Cooling inflation in July amid sustained consumer spending

Summary
Spending still outpaced income in July, setting up for a decent Q3, and inflation continued to cool. With the 3-month annualized rate of core PCE inflation back below the Fed's 2.0% target, the case for "higher-for-longer" is not a compelling one.
Argument for restrictive policy looks Weaker
Yesterday's GDP report already showed that consumer spending was stronger in the second quarter than first reported; today's personal income and spending report reveals July data and shows that the third quarter is off to a compelling start.
Today's report also offers affirmation that inflation is indeed on a cooling path with core PCE inflation at 2.6% (chart). For policymakers at the Federal Reserve, maintaining restrictive policy is becoming difficult to justify with the three-month annualized rate now back below target at 1.7%.

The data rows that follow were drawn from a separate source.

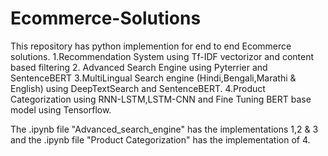 # Ecommerce-Solutions
This repository has python implemention for end to end Ecommerce solutions.
1.Recommendation System using Tf-IDF vectorizor and content based filtering
2. Advanced Search Engine using Pyterrier and SentenceBERT
3.MultiLingual Search engine (Hindi,Bengali,Marathi & English) using DeepTextSearch and SentenceBERT.
4.Product Categorization using RNN-LSTM,LSTM-CNN and Fine Tuning BERT base model using Tensorflow.

The .ipynb file "Advanced_search_engine" has the implementations 1,2 & 3 and the .ipynb file "Product Categorization" has the implementation of 4. 
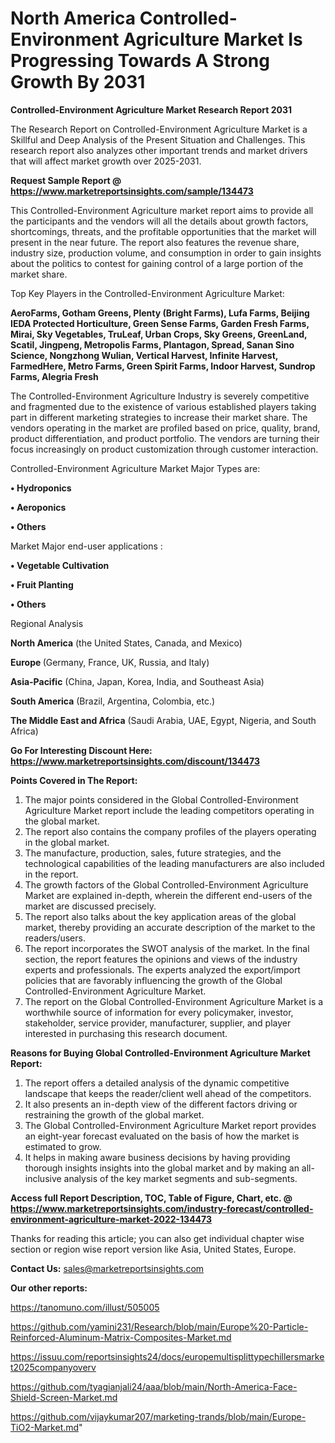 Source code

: # North America Controlled-Environment Agriculture Market Is Progressing Towards A Strong Growth By 2031

<strong>Controlled-Environment Agriculture Market Research Report 2031</strong>

The Research Report on Controlled-Environment Agriculture Market is a Skillful and Deep Analysis of the Present Situation and Challenges. This research report also analyzes other important trends and market drivers that will affect market growth over 2025-2031.

<strong>Request Sample Report @ <a href=https://www.marketreportsinsights.com/sample/134473>https://www.marketreportsinsights.com/sample/134473</a></strong>

This Controlled-Environment Agriculture market report aims to provide all the participants and the vendors will all the details about growth factors, shortcomings, threats, and the profitable opportunities that the market will present in the near future. The report also features the revenue share, industry size, production volume, and consumption in order to gain insights about the politics to contest for gaining control of a large portion of the market share.

Top Key Players in the Controlled-Environment Agriculture Market:

<strong>AeroFarms, Gotham Greens, Plenty (Bright Farms), Lufa Farms, Beijing IEDA Protected Horticulture, Green Sense Farms, Garden Fresh Farms, Mirai, Sky Vegetables, TruLeaf, Urban Crops, Sky Greens, GreenLand, Scatil, Jingpeng, Metropolis Farms, Plantagon, Spread, Sanan Sino Science, Nongzhong Wulian, Vertical Harvest, Infinite Harvest, FarmedHere, Metro Farms, Green Spirit Farms, Indoor Harvest, Sundrop Farms, Alegria Fresh</strong>

The Controlled-Environment Agriculture Industry is severely competitive and fragmented due to the existence of various established players taking part in different marketing strategies to increase their market share. The vendors operating in the market are profiled based on price, quality, brand, product differentiation, and product portfolio. The vendors are turning their focus increasingly on product customization through customer interaction.

Controlled-Environment Agriculture Market Major Types are:

<strong>• Hydroponics

• Aeroponics

• Others</strong>

Market Major end-user applications :

<strong>• Vegetable Cultivation

• Fruit Planting

• Others</strong>

Regional Analysis

</u><strong><b>North America</b></strong> (the United States, Canada, and Mexico)

<strong><b>Europe </b></strong>(Germany, France, UK, Russia, and Italy)

<strong><b>Asia-Pacific</b></strong> (China, Japan, Korea, India, and Southeast Asia)

<strong><b>South America</b></strong> (Brazil, Argentina, Colombia, etc.)

<strong><b>The Middle East and Africa</b></strong> (Saudi Arabia, UAE, Egypt, Nigeria, and South Africa)

<strong>Go For Interesting Discount Here: <a href=https://www.marketreportsinsights.com/discount/134473>https://www.marketreportsinsights.com/discount/134473</a></strong>

<strong>Points Covered in The Report:</strong>
<ol>
  <li>The major points considered in the Global Controlled-Environment Agriculture Market report include the leading competitors operating in the global market.</li>
  <li>The report also contains the company profiles of the players operating in the global market.</li>
  <li>The manufacture, production, sales, future strategies, and the technological capabilities of the leading manufacturers are also included in the report.</li>
  <li>The growth factors of the Global Controlled-Environment Agriculture Market are explained in-depth, wherein the different end-users of the market are discussed precisely.</li>
  <li>The report also talks about the key application areas of the global market, thereby providing an accurate description of the market to the readers/users.</li>
  <li>The report incorporates the SWOT analysis of the market. In the final section, the report features the opinions and views of the industry experts and professionals. The experts analyzed the export/import policies that are favorably influencing the growth of the Global Controlled-Environment Agriculture Market.</li>
  <li>The report on the Global Controlled-Environment Agriculture Market is a worthwhile source of information for every policymaker, investor, stakeholder, service provider, manufacturer, supplier, and player interested in purchasing this research document.</li>
</ol>
<strong>Reasons for Buying Global Controlled-Environment Agriculture Market Report:</strong>

<ol>
  <li>The report offers a detailed analysis of the dynamic competitive landscape that keeps the reader/client well ahead of the competitors.</li>
  <li>It also presents an in-depth view of the different factors driving or restraining the growth of the global market.</li>
  <li>The Global Controlled-Environment Agriculture Market report provides an eight-year forecast evaluated on the basis of how the market is estimated to grow.</li>
  <li>It helps in making aware business decisions by having providing thorough insights insights into the global market and by making an all-inclusive analysis of the key market segments and sub-segments.</li>
</ol>
<strong>Access full Report Description, TOC, Table of Figure, Chart, etc. @ <a href=https://www.marketreportsinsights.com/industry-forecast/controlled-environment-agriculture-market-2022-134473>https://www.marketreportsinsights.com/industry-forecast/controlled-environment-agriculture-market-2022-134473</a></strong>


Thanks for reading this article; you can also get individual chapter wise section or region wise report version like Asia, United States, Europe.

<strong>Contact Us:</strong>
sales@marketreportsinsights.com

<strong>Our other reports:</strong>

<a href=https://tanomuno.com/illust/505005>https://tanomuno.com/illust/505005</a>

<a href=https://github.com/yamini231/Research/blob/main/Europe%20-Particle-Reinforced-Aluminum-Matrix-Composites-Market.md>https://github.com/yamini231/Research/blob/main/Europe%20-Particle-Reinforced-Aluminum-Matrix-Composites-Market.md</a>

<a href=https://issuu.com/reportsinsights24/docs/europemultisplittypechillersmarket2025companyoverv>https://issuu.com/reportsinsights24/docs/europemultisplittypechillersmarket2025companyoverv</a>

<a href=https://github.com/tyagianjali24/aaa/blob/main/North-America-Face-Shield-Screen-Market.md>https://github.com/tyagianjali24/aaa/blob/main/North-America-Face-Shield-Screen-Market.md</a>

<a href=https://github.com/vijaykumar207/marketing-trands/blob/main/Europe-TiO2-Market.md>https://github.com/vijaykumar207/marketing-trands/blob/main/Europe-TiO2-Market.md</a>"
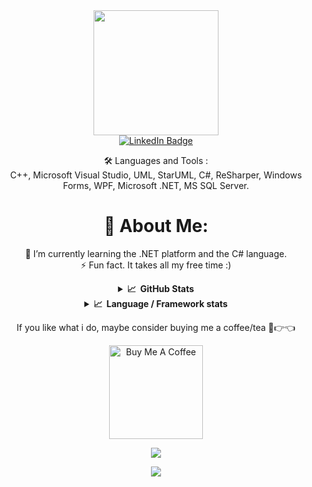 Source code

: <div id="header" align="center">
  <img src="https://media.giphy.com/media/gjrYDwbjnK8x36xZIO/giphy.gif" width="200"/>
  <div id="badges">
  <a href="https://linkedin.com/in/blazhkevych">
    <img src="https://img.shields.io/badge/LinkedIn-blue?style=for-the-badge&logo=linkedin&logoColor=white" alt="LinkedIn Badge"/>
  </a>
</div>

:hammer_and_wrench: Languages and Tools : \
C++, Microsoft Visual Studio, UML, StarUML, C#, ReSharper, Windows Forms, WPF, Microsoft .NET, MS SQL Server.

# 💫 About Me:
🌱 I’m currently learning the .NET platform and the C# language.<br>⚡ Fun fact. It takes all my free time :)
<details>
  
  <summary><b>📈&nbsp;&nbsp;GitHub Stats</b></summary>

[![GitHub Streak](http://github-readme-streak-stats.herokuapp.com?user=blazhkevych&theme=gotham&date_format=j%20M%5B%20Y%5D&mode=weekly)](https://git.io/streak-stats)
  
## 🏆 GitHub Trophies
![](https://github-profile-trophy.vercel.app/?username=blazhkevych&theme=gotham&no-frame=true&no-bg=true&margin-w=4)
  
</details>
<details>
  <summary><b>📈&nbsp;&nbsp;Language&nbsp;/&nbsp;Framework stats</b></summary>
  <br/>
  <a href='https://profile.codersrank.io/user/blazhkevych/'>
  <img src='http://cr-skills-chart-widget.azurewebsites.net/api/api?username=blazhkevych&padding=30&skills=angular,batchfile,c,C%23,coffeescript,dart,go,html,json,java,javascript,less,mysql,php,pandas,perl,python,reactjs,scss,shell,svelte,swift,typescript,vue'>
  </a>
</details>

If you like what i do, maybe consider buying me a coffee/tea 🥺👉👈
  
<a href="https://www.buymeacoffee.com/blazhkevych" target="_blank"><img src="https://cdn.buymeacoffee.com/buttons/v2/default-red.png" alt="Buy Me A Coffee" width="150" ></a>

![](https://github.com/mscoutermarsh/mscoutermarsh/blob/master/teeter.gif?raw=true)

[![](https://visitcount.itsvg.in/api?id=blazhkevych&icon=0&color=0)](https://visitcount.itsvg.in)  
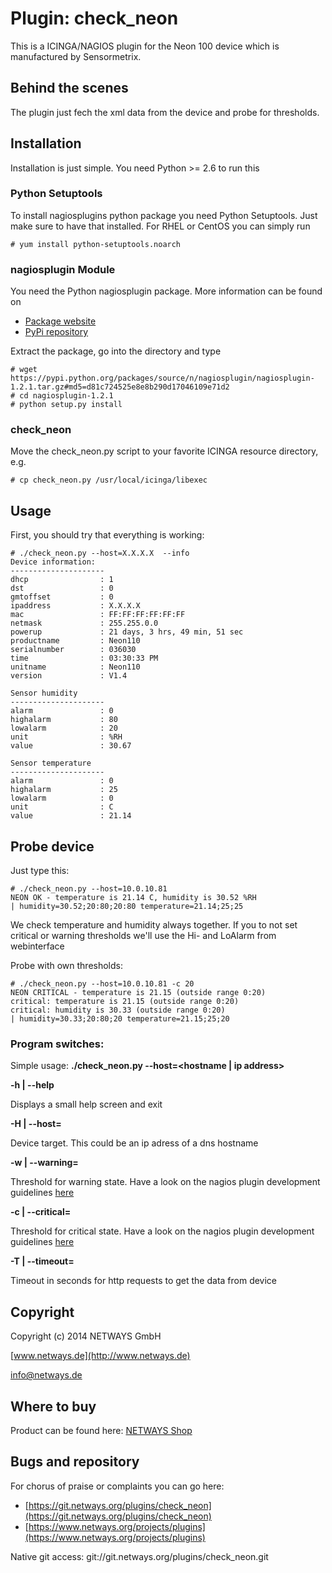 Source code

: Plugin: check_neon
==================

This is a ICINGA/NAGIOS plugin for the Neon 100 device which is manufactured by Sensormetrix.

Behind the scenes
-----------------

The plugin just fech the xml data from the device and probe for thresholds.

Installation
------------

Installation is just simple. You need Python >= 2.6 to run this

### Python Setuptools

To install nagiosplugins python package you need Python Setuptools. Just make sure to have that installed. For RHEL or
CentOS you can simply run

    # yum install python-setuptools.noarch

### nagiosplugin Module

You need the Python nagiosplugin package. More information can be found on

* [Package website](http://pythonhosted.org/nagiosplugin/index.html)
* [PyPi repository](https://pypi.python.org/pypi/nagiosplugin/)

Extract the package, go into the directory and type

    # wget https://pypi.python.org/packages/source/n/nagiosplugin/nagiosplugin-1.2.1.tar.gz#md5=d81c724525e8e8b290d17046109e71d2
    # cd nagiosplugin-1.2.1
    # python setup.py install

### check_neon

Move the check_neon.py script to your favorite ICINGA resource directory, e.g.

    # cp check_neon.py /usr/local/icinga/libexec

Usage
-----

First, you should try that everything is working:

    # ./check_neon.py --host=X.X.X.X  --info
    Device information:
    ---------------------
    dhcp                : 1
    dst                 : 0
    gmtoffset           : 0
    ipaddress           : X.X.X.X
    mac                 : FF:FF:FF:FF:FF:FF
    netmask             : 255.255.0.0
    powerup             : 21 days, 3 hrs, 49 min, 51 sec
    productname         : Neon110
    serialnumber        : 036030
    time                : 03:30:33 PM
    unitname            : Neon110
    version             : V1.4

    Sensor humidity
    ---------------------
    alarm               : 0
    highalarm           : 80
    lowalarm            : 20
    unit                : %RH
    value               : 30.67

    Sensor temperature
    ---------------------
    alarm               : 0
    highalarm           : 25
    lowalarm            : 0
    unit                : C
    value               : 21.14

Probe device
------------

Just type this:

    # ./check_neon.py --host=10.0.10.81
    NEON OK - temperature is 21.14 C, humidity is 30.52 %RH
    | humidity=30.52;20:80;20:80 temperature=21.14;25;25

We check temperature and humidity always together. If you to not set critical or warning thresholds we'll use the
Hi- and LoAlarm from webinterface

Probe with own thresholds:

    # ./check_neon.py --host=10.0.10.81 -c 20
    NEON CRITICAL - temperature is 21.15 (outside range 0:20)
    critical: temperature is 21.15 (outside range 0:20)
    critical: humidity is 30.33 (outside range 0:20)
    | humidity=30.33;20:80;20 temperature=21.15;25;20

### Program switches:

Simple usage: **./check_neon.py --host=<hostname | ip address>**

**-h | --help**

Displays a small help screen and exit

**-H | --host=<STRING>**

Device target. This could be an ip adress of a dns hostname

**-w | --warning=<RANGE>**

Threshold for warning state. Have a look on the nagios plugin development guidelines
[here](https://nagios-plugins.org/doc/guidelines.html#THRESHOLDFORMAT)

**-c | --critical=<RANGE>**

Threshold for critical state. Have a look on the nagios plugin development guidelines
[here](https://nagios-plugins.org/doc/guidelines.html#THRESHOLDFORMAT)

**-T | --timeout=<int>**

Timeout in seconds for http requests to get the data from device

Copyright
---------

Copyright (c) 2014 NETWAYS GmbH

[www.netways.de](http://www.netways.de)

info@netways.de

Where to buy
------------

Product can be found here:
[NETWAYS Shop](http://shop.netways.de/ueberwachung/sequoia/messgerate/neon-110-netzwerksensor-fur-temperatur-und-luftfeuchtigkeit.html)

Bugs and repository
-------------------

For chorus of praise or complaints you can go here:

* [https://git.netways.org/plugins/check_neon](https://git.netways.org/plugins/check_neon)
* [https://www.netways.org/projects/plugins](https://www.netways.org/projects/plugins)

Native git access: git://git.netways.org/plugins/check_neon.git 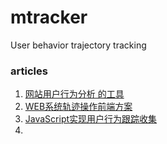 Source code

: # mtracker
User behavior trajectory tracking

### articles
1. [网站用户行为分析 的工具](https://www.jianshu.com/p/8e1635e0c9d6)
2. [WEB系统轨迹操作前端方案](https://my.oschina.net/5u3VuKiX1OPh1/blog/338146)
3. [JavaScript实现用户行为跟踪收集](https://blog.csdn.net/yiyelanxin/article/details/71191870)
4. []()
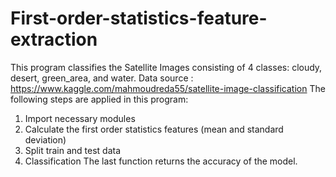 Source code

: # First-order-statistics-feature-extraction
This program classifies the Satellite Images consisting of 4 classes: cloudy, desert, green_area, and water.
Data source : https://www.kaggle.com/mahmoudreda55/satellite-image-classification 
The following steps are applied in this program:
1. Import necessary modules
2. Calculate the first order statistics features (mean and standard deviation)
3. Split train and test data
4. Classification
The last function returns the accuracy of the model.<br>
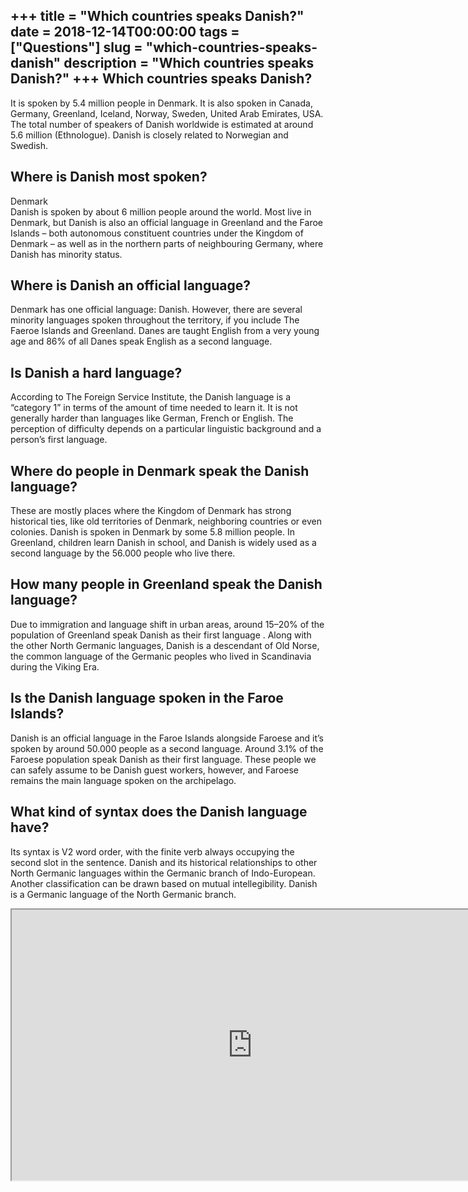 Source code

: +++
title = "Which countries speaks Danish?"
date = 2018-12-14T00:00:00
tags = ["Questions"]
slug = "which-countries-speaks-danish"
description = "Which countries speaks Danish?"
+++
Which countries speaks Danish?
------------------------------

It is spoken by 5.4 million people in Denmark. It is also spoken in Canada, Germany, Greenland, Iceland, Norway, Sweden, United Arab Emirates, USA. The total number of speakers of Danish worldwide is estimated at around 5.6 million (Ethnologue). Danish is closely related to Norwegian and Swedish.

Where is Danish most spoken?
----------------------------

Denmark  
Danish is spoken by about 6 million people around the world. Most live in Denmark, but Danish is also an official language in Greenland and the Faroe Islands – both autonomous constituent countries under the Kingdom of Denmark – as well as in the northern parts of neighbouring Germany, where Danish has minority status.

Where is Danish an official language?
-------------------------------------

Denmark has one official language: Danish. However, there are several minority languages spoken throughout the territory, if you include The Faeroe Islands and Greenland. Danes are taught English from a very young age and 86% of all Danes speak English as a second language.

Is Danish a hard language?
--------------------------

According to The Foreign Service Institute, the Danish language is a “category 1” in terms of the amount of time needed to learn it. It is not generally harder than languages like German, French or English. The perception of difficulty depends on a particular linguistic background and a person’s first language.

Where do people in Denmark speak the Danish language?
-----------------------------------------------------

These are mostly places where the Kingdom of Denmark has strong historical ties, like old territories of Denmark, neighboring countries or even colonies. Danish is spoken in Denmark by some 5.8 million people. In Greenland, children learn Danish in school, and Danish is widely used as a second language by the 56.000 people who live there.

How many people in Greenland speak the Danish language?
-------------------------------------------------------

Due to immigration and language shift in urban areas, around 15–20% of the population of Greenland speak Danish as their first language . Along with the other North Germanic languages, Danish is a descendant of Old Norse, the common language of the Germanic peoples who lived in Scandinavia during the Viking Era.

Is the Danish language spoken in the Faroe Islands?
---------------------------------------------------

Danish is an official language in the Faroe Islands alongside Faroese and it’s spoken by around 50.000 people as a second language. Around 3.1% of the Faroese population speak Danish as their first language. These people we can safely assume to be Danish guest workers, however, and Faroese remains the main language spoken on the archipelago.

What kind of syntax does the Danish language have?
--------------------------------------------------

Its syntax is V2 word order, with the finite verb always occupying the second slot in the sentence. Danish and its historical relationships to other North Germanic languages within the Germanic branch of Indo-European. Another classification can be drawn based on mutual intellegibility. Danish is a Germanic language of the North Germanic branch.

<iframe allow="accelerometer; autoplay; clipboard-write; encrypted-media; gyroscope; picture-in-picture" allowfullscreen="" class="__youtube_prefs__  epyt-is-override  no-lazyload" data-no-lazy="1" data-origheight="433" data-origwidth="770" data-skipgform_ajax_framebjll="" height="433" id="_ytid_25744" loading="lazy" src="https://www.youtube.com/embed/gHlEOsM5jtA?enablejsapi=1&autoplay=0&cc_load_policy=0&cc_lang_pref=&iv_load_policy=1&loop=0&modestbranding=0&rel=1&fs=1&playsinline=0&autohide=2&theme=dark&color=red&controls=1&" title="YouTube player" width="770"></iframe> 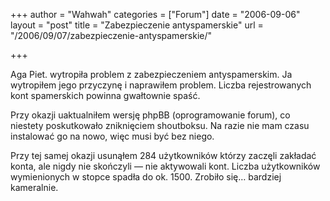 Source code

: +++
author = "Wahwah"
categories = ["Forum"]
date = "2006-09-06"
layout = "post"
title = "Zabezpieczenie antyspamerskie"
url = "/2006/09/07/zabezpieczenie-antyspamerskie/"

+++

<span class="postbody">Aga Piet. wytropiła problem z zabezpieczeniem antyspamerskim. Ja wytropiłem jego przyczynę i naprawiłem problem. Liczba rejestrowanych kont spamerskich powinna gwałtownie spaść.<br /> </span>

<span class="postbody">Przy okazji uaktualniłem wersję phpBB (oprogramowanie forum), co niestety poskutkowało zniknięciem shoutboksu. Na razie nie mam czasu instalować go na nowo, więc musi być bez niego.</p> 

<p>
  Przy tej samej okazji usunąłem 284 użytkowników którzy zaczęli zakładać konta, ale nigdy nie skończyli ― nie aktywowali kont. Liczba użytkowników wymienionych w stopce spadła do ok. 1500. Zrobiło się&#8230; bardziej kameralnie.</span>
</p>
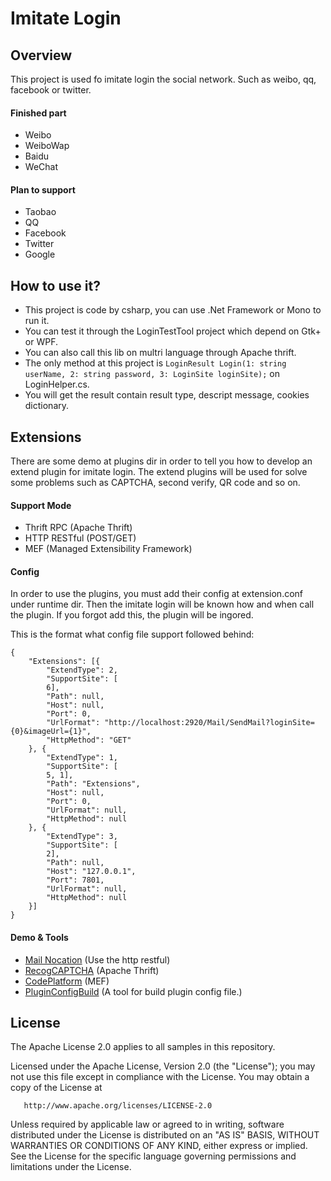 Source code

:Imitate Login
============

Overview
-------

This project is used fo imitate login the social network. Such as weibo, qq, facebook or twitter.

#### Finished part

 - Weibo
 - WeiboWap
 - Baidu
 - WeChat

#### Plan to support

 - Taobao
 - QQ
 - Facebook
 - Twitter
 - Google
 
How to use it?
-------

 - This project is code by csharp, you can use .Net Framework or Mono to run it.
 - You can test it through the LoginTestTool project which depend on Gtk+ or WPF.
 - You can also call this lib on multri language through Apache thrift.
 - The only method at this project is  `LoginResult Login(1: string userName, 2: string password, 3: LoginSite loginSite);`  on LoginHelper.cs.
 - You will get the result contain result type, descript message, cookies dictionary.

Extensions
-------

There are some demo at plugins dir in order to tell you how to develop an extend plugin for imitate login.
The extend plugins will be used for solve some problems such as CAPTCHA, second verify, QR code and so on.

#### Support Mode

 - Thrift RPC (Apache Thrift)
 - HTTP RESTful (POST/GET)
 - MEF (Managed Extensibility Framework)

#### Config

In order to use the plugins, you must add their config at extension.conf under runtime dir. Then the imitate login will be known how and when call the plugin. If you forgot add this, the plugin will be ingored.

This is the format what config file support followed behind:

    {
        "Extensions": [{
            "ExtendType": 2,
            "SupportSite": [
            6],
            "Path": null,
            "Host": null,
            "Port": 0,
            "UrlFormat": "http://localhost:2920/Mail/SendMail?loginSite={0}&imageUrl={1}",
            "HttpMethod": "GET"
        }, {
            "ExtendType": 1,
            "SupportSite": [
            5, 1],
            "Path": "Extensions",
            "Host": null,
            "Port": 0,
            "UrlFormat": null,
            "HttpMethod": null
        }, {
            "ExtendType": 3,
            "SupportSite": [
            2],
            "Path": null,
            "Host": "127.0.0.1",
            "Port": 7801,
            "UrlFormat": null,
            "HttpMethod": null
        }]
    }

#### Demo & Tools

 - [Mail Nocation](https://github.com/ziyunhx/imitate-login/tree/master/Extensions/MailNotication) (Use the http restful)
 - [RecogCAPTCHA](https://github.com/ziyunhx/imitate-login/tree/master/Extensions/RecogCAPTCHA) (Apache Thrift)
 - [CodePlatform](https://github.com/ziyunhx/imitate-login/tree/master/Extensions/CodePlatform) (MEF)
 - [PluginConfigBuild](https://github.com/ziyunhx/imitate-login/tree/master/Tools/PluginConfigBuild) (A tool for build plugin config file.)

License
-------

The Apache License 2.0 applies to all samples in this repository.

   Licensed under the Apache License, Version 2.0 (the "License");
   you may not use this file except in compliance with the License.
   You may obtain a copy of the License at

       http://www.apache.org/licenses/LICENSE-2.0

   Unless required by applicable law or agreed to in writing, software
   distributed under the License is distributed on an "AS IS" BASIS,
   WITHOUT WARRANTIES OR CONDITIONS OF ANY KIND, either express or implied.
   See the License for the specific language governing permissions and
   limitations under the License.
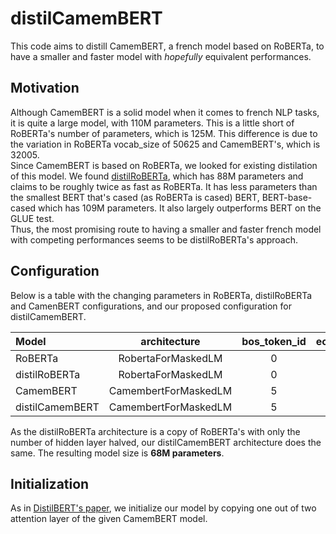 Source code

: [DistilBERT]: https://arxiv.org/abs/1910.01108
[distilRoBERTa]: https://huggingface.co/distilroberta-base

# distilCamemBERT

This code aims to distill CamemBERT, a french model based on RoBERTa, to have a smaller and faster model with _hopefully_ equivalent performances.

## Motivation

Although CamemBERT is a solid model when it comes to french NLP tasks, it is quite a large model, with 110M parameters. This is a little short of RoBERTa's number of parameters, which is 125M. This difference is due to the variation in RoBERTa vocab_size of 50625 and CamemBERT's, which is 32005.  
Since CamemBERT is based on RoBERTa, we looked for existing distilation of this model. We found [distilRoBERTa][distilRoBERTa], which has 88M parameters and claims to be roughly twice as fast as RoBERTa. It has less parameters than the smallest BERT that's cased (as RoBERTa is cased) BERT, BERT-base-cased which has 109M parameters. It also largely outperforms BERT on the GLUE test.  
Thus, the most promising route to having a smaller and faster french model with competing performances seems to be distilRoBERTa's approach.

## Configuration

Below is a table with the changing parameters in RoBERTa, distilRoBERTa and CamenBERT configurations, and our proposed configuration for distilCamemBERT.

| Model | architecture | bos_token_id | eos_token_id | output_past | num_hidden_layers | model_type | vocab_size |
| :---- | :----------: | :----------: | :----------: | :---------: | ----------------: |  --------: |  --------: |
| RoBERTa | RobertaForMaskedLM | 0 | 2 | Absent | 12 | "roberta" | 50265 |
| distilRoBERTa | RobertaForMaskedLM | 0 | 2 | Absent | 6 | "roberta" | 50265 |
| CamemBERT | CamembertForMaskedLM | 5 | 6 | true | 12 | "camembert" | 32005 |
| distilCamemBERT | CamembertForMaskedLM | 5 | 6 | true | 6 | "camembert" | 32005 |

As the distilRoBERTa architecture is a copy of RoBERTa's with only the number of hidden layer halved, our distilCamemBERT architecture does the same. The resulting model size is **68M parameters**.

## Initialization

As in [DistilBERT's paper][DistilBERT], we initialize our model by copying one out of two attention layer of the given CamemBERT model.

At the start of this month, financial markets were cast into a tailspin when July employment data came in much softer than expected. It is difficult to square that jobs market weakness with not only sustained consumer spending, but income gains that feel more like the sort you would see in a stronger labor market. Driven by a 0.3% increase in wages and salaries, overall compensation also rose 0.3%. Both measures are up 4.4% over the past 12-months. After accounting for inflation and taxes, real disposable personal income rose 0.1% in July and is up 1.1% over the past year. In plain English, paychecks are growing slightly faster than inflation and that is allowing consumers to spend—at least for now. A key concern is that if the jobs market gets worse amid a policy environment that remains too restrictive, income could slip. The wage gains are still encouraging for July, but we are skeptical pay will continue to rise at such a solid pace if there is further softening in jobs.
In the meantime, remarkably, income is still not keeping up with spending. In order to sustain the increased outlays, households have pared back saving to 2.9%. That is just the second time in 16 years that the savings rate has had a 2-handle.